Roma (NEV), 22 febbraio 2017 – Raggiungere la famiglia cui vogliamo rendere visita non è semplice, dobbiamo addentrarci nel quartiere di Shatila, nato a sud di Beirut per i profughi palestinesi, oggi dimora per larga parte dei profughi siriani del Libano.
Le strade di Shatila sono piene di vita, immerse tra le bancarelle di spezie e tute sportive taroccate. Un movimento di case senza logica ha mosso questo quartiere nato per caso; niente è “razionale”, come la ragnatela di fili della corrente che si sviluppa sopra di noi. Anche Beirut è cresciuta senza pianificazione, la guerra prima e la speculazione edilizia poi hanno trasformato la città. Ma a Shatila semplici baracche sono diventate case e vecchi palazzi fatiscenti sono stati rinchiusi da nuovi muri di cemento che hanno tagliato le strade ed i vicoli, isolandoli dall’esterno. I profughi, prima palestinesi e oggi siriani hanno “riempito” questi buchi abbandonati, facendo la fortuna dei proprietari. Per questo motivo, per addentrarsi dentro il vecchio palazzo dove vive la famiglia siriana che vogliamo incontrare, occorre lasciarsi il sole alle spalle e percorrere passaggi che sembrano condurti sotto terra, tra vetri rotti, spazzatura e forte puzza di fogna. L’acqua che lacrima dalle vecchie tubature arrugginite crea pozze che non si asciugano mai, rendendo pesante l’aria che respiri. Per un attimo mi dimentico di essere a Beirut. I varchi di luce nel muro aperti dalle bombe mi mostrano interni invivibili, dove si accavallano generatori e cisterne d’acqua.
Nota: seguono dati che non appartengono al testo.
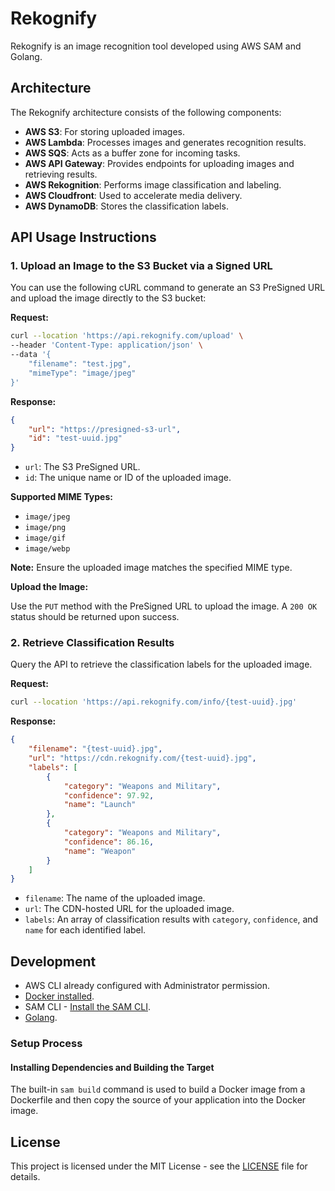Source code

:# Rekognify

Rekognify is an image recognition tool developed using AWS SAM and Golang.

## Architecture

The Rekognify architecture consists of the following components:

- **AWS S3**: For storing uploaded images.
- **AWS Lambda**: Processes images and generates recognition results.
- **AWS SQS**: Acts as a buffer zone for incoming tasks.
- **AWS API Gateway**: Provides endpoints for uploading images and retrieving results.
- **AWS Rekognition**: Performs image classification and labeling.
- **AWS Cloudfront**: Used to accelerate media delivery.
- **AWS DynamoDB**: Stores the classification labels.

## API Usage Instructions

### 1. Upload an Image to the S3 Bucket via a Signed URL

You can use the following cURL command to generate an S3 PreSigned URL and upload the image directly to the S3 bucket:

**Request:**

```bash
curl --location 'https://api.rekognify.com/upload' \
--header 'Content-Type: application/json' \
--data '{
    "filename": "test.jpg",
    "mimeType": "image/jpeg"
}'
```

**Response:**

```json
{
    "url": "https://presigned-s3-url",
    "id": "test-uuid.jpg"
}
```

- `url`: The S3 PreSigned URL.
- `id`: The unique name or ID of the uploaded image.

**Supported MIME Types:**

- `image/jpeg`
- `image/png`
- `image/gif`
- `image/webp`

**Note:** Ensure the uploaded image matches the specified MIME type.

**Upload the Image:**

Use the `PUT` method with the PreSigned URL to upload the image. A `200 OK` status should be returned upon success.

### 2. Retrieve Classification Results

Query the API to retrieve the classification labels for the uploaded image.

**Request:**

```bash
curl --location 'https://api.rekognify.com/info/{test-uuid}.jpg'
```

**Response:**

```json
{
    "filename": "{test-uuid}.jpg",
    "url": "https://cdn.rekognify.com/{test-uuid}.jpg",
    "labels": [
        {
            "category": "Weapons and Military",
            "confidence": 97.92,
            "name": "Launch"
        },
        {
            "category": "Weapons and Military",
            "confidence": 86.16,
            "name": "Weapon"
        }
    ]
}
```

- `filename`: The name of the uploaded image.
- `url`: The CDN-hosted URL for the uploaded image.
- `labels`: An array of classification results with `category`, `confidence`, and `name` for each identified label.


## Development

* AWS CLI already configured with Administrator permission.
* [Docker installed](https://www.docker.com/community-edition).
* SAM CLI - [Install the SAM CLI](https://docs.aws.amazon.com/serverless-application-model/latest/developerguide/serverless-sam-cli-install.html).
* [Golang](https://golang.org).

### Setup Process

#### Installing Dependencies and Building the Target

The built-in `sam build` command is used to build a Docker image from a Dockerfile and then copy the source of your application into the Docker image.

## License

This project is licensed under the MIT License - see the [LICENSE](LICENSE) file for details.
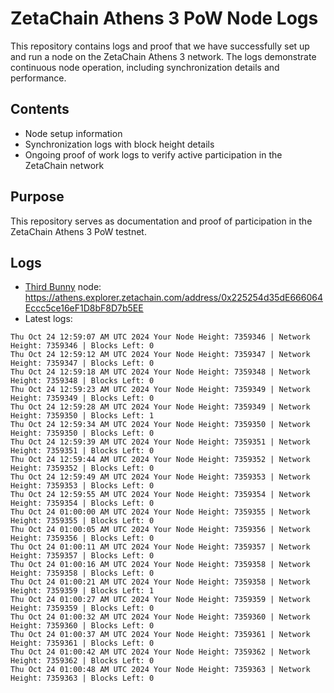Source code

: # ZetaChain Athens 3 PoW Node Logs
This repository contains logs and proof that we have successfully set up and run a node on the ZetaChain Athens 3 network. The logs demonstrate continuous node operation, including synchronization details and performance.

## Contents
- Node setup information
- Synchronization logs with block height details
- Ongoing proof of work logs to verify active participation in the ZetaChain network

## Purpose
This repository serves as documentation and proof of participation in the ZetaChain Athens 3 PoW testnet.

## Logs

- [Third Bunny](https://thirdbunny.xyz/) node: https://athens.explorer.zetachain.com/address/0x225254d35dE666064Eccc5ce16eF1D8bF8D7b5EE
- Latest logs:
```
Thu Oct 24 12:59:07 AM UTC 2024 Your Node Height: 7359346 | Network Height: 7359346 | Blocks Left: 0
Thu Oct 24 12:59:12 AM UTC 2024 Your Node Height: 7359347 | Network Height: 7359347 | Blocks Left: 0
Thu Oct 24 12:59:18 AM UTC 2024 Your Node Height: 7359348 | Network Height: 7359348 | Blocks Left: 0
Thu Oct 24 12:59:23 AM UTC 2024 Your Node Height: 7359349 | Network Height: 7359349 | Blocks Left: 0
Thu Oct 24 12:59:28 AM UTC 2024 Your Node Height: 7359349 | Network Height: 7359350 | Blocks Left: 1
Thu Oct 24 12:59:34 AM UTC 2024 Your Node Height: 7359350 | Network Height: 7359350 | Blocks Left: 0
Thu Oct 24 12:59:39 AM UTC 2024 Your Node Height: 7359351 | Network Height: 7359351 | Blocks Left: 0
Thu Oct 24 12:59:44 AM UTC 2024 Your Node Height: 7359352 | Network Height: 7359352 | Blocks Left: 0
Thu Oct 24 12:59:49 AM UTC 2024 Your Node Height: 7359353 | Network Height: 7359353 | Blocks Left: 0
Thu Oct 24 12:59:55 AM UTC 2024 Your Node Height: 7359354 | Network Height: 7359354 | Blocks Left: 0
Thu Oct 24 01:00:00 AM UTC 2024 Your Node Height: 7359355 | Network Height: 7359355 | Blocks Left: 0
Thu Oct 24 01:00:05 AM UTC 2024 Your Node Height: 7359356 | Network Height: 7359356 | Blocks Left: 0
Thu Oct 24 01:00:11 AM UTC 2024 Your Node Height: 7359357 | Network Height: 7359357 | Blocks Left: 0
Thu Oct 24 01:00:16 AM UTC 2024 Your Node Height: 7359358 | Network Height: 7359358 | Blocks Left: 0
Thu Oct 24 01:00:21 AM UTC 2024 Your Node Height: 7359358 | Network Height: 7359359 | Blocks Left: 1
Thu Oct 24 01:00:27 AM UTC 2024 Your Node Height: 7359359 | Network Height: 7359359 | Blocks Left: 0
Thu Oct 24 01:00:32 AM UTC 2024 Your Node Height: 7359360 | Network Height: 7359360 | Blocks Left: 0
Thu Oct 24 01:00:37 AM UTC 2024 Your Node Height: 7359361 | Network Height: 7359361 | Blocks Left: 0
Thu Oct 24 01:00:42 AM UTC 2024 Your Node Height: 7359362 | Network Height: 7359362 | Blocks Left: 0
Thu Oct 24 01:00:48 AM UTC 2024 Your Node Height: 7359363 | Network Height: 7359363 | Blocks Left: 0
```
Samia e suo marito Ahmed che tira avanti facendo spremute in un bar di Beirut ci aspettano in cima alle scale bagnate con i loro 4 bambini. Ogni piano ha un corridoio di miseria, con porte fatte di stoffa e tavole di legno. Entriamo in casa, una piccola stanza divisa in due, un bagnetto e una cucina priva di finestre. L’aria è umida e insalubre. Per una simile “sistemazione” questa famiglia paga 200 dollari al mese, all’incirca la paga mensile di Ahmed. I bambini ci accolgono mangiando frutta, e dopo poco la più piccola di loro si chiude dentro un armadio come se giocasse a nascondino. Mentre parliamo con i genitori i suoi occhi entrano ed escono dall’anta che si apre e si chiude: ha bisogno di giocare, un bisogno fisico di scappare da quei quattro muri che l’hanno sequestrata dalla sua giovinezza. La TV è accesa, i programmi che vedono questi bambini sono sempre gli stessi e li guardano ininterrottamente, tutti i giorni. Non c’è spazio per loro in questo luogo, non possono andare a scuola né ci sono parchi per andare a giocare. Così la loro stanza da letto è anche il loro parco giochi, la TV la loro finestra con dentro il mondo. “Eccola la grande muraglia che stiamo costruendo”, penso tra me e me mentre osservo i bambini colorare i miei disegni, “comincio a comprenderne il movimento, l’estensione, la logica che la sviluppa come un serpente di filo spinato che taglia il pianeta tra ricchi e poveri”.
La settimana prima ero a Lampedusa e la “grande muraglia” me l’hanno raccontata dei ragazzi provenienti dalla Libia; mi parlavano mostrandomi sul loro corpo i segni delle violenze dei loro aguzzini. Ho visto scendere dal loro viso lacrime dello stesso colore di quelle che sommergono i racconti delle famiglie siriane in Libano.
Ci sono momenti in cui occorre capire che le cose che stai facendo hanno un’importanza ben maggiore di quello che pensi. Piccole azioni che possono diventare montagne. Oggi per noi di Mediterranean Hope è uno di quei momenti: perché siamo qui a Shatila per comunicare a questa famiglia che volerà via da tutto questo. Lunedì prossimo atterreranno a Fiumicino con un volo di linea, senza scafisti a lucrare sulla loro disgrazia. Viaggeremo insieme in libertà, riconoscendo un diritto che dovrebbe essere garantito ad ogni uomo di questa Terra.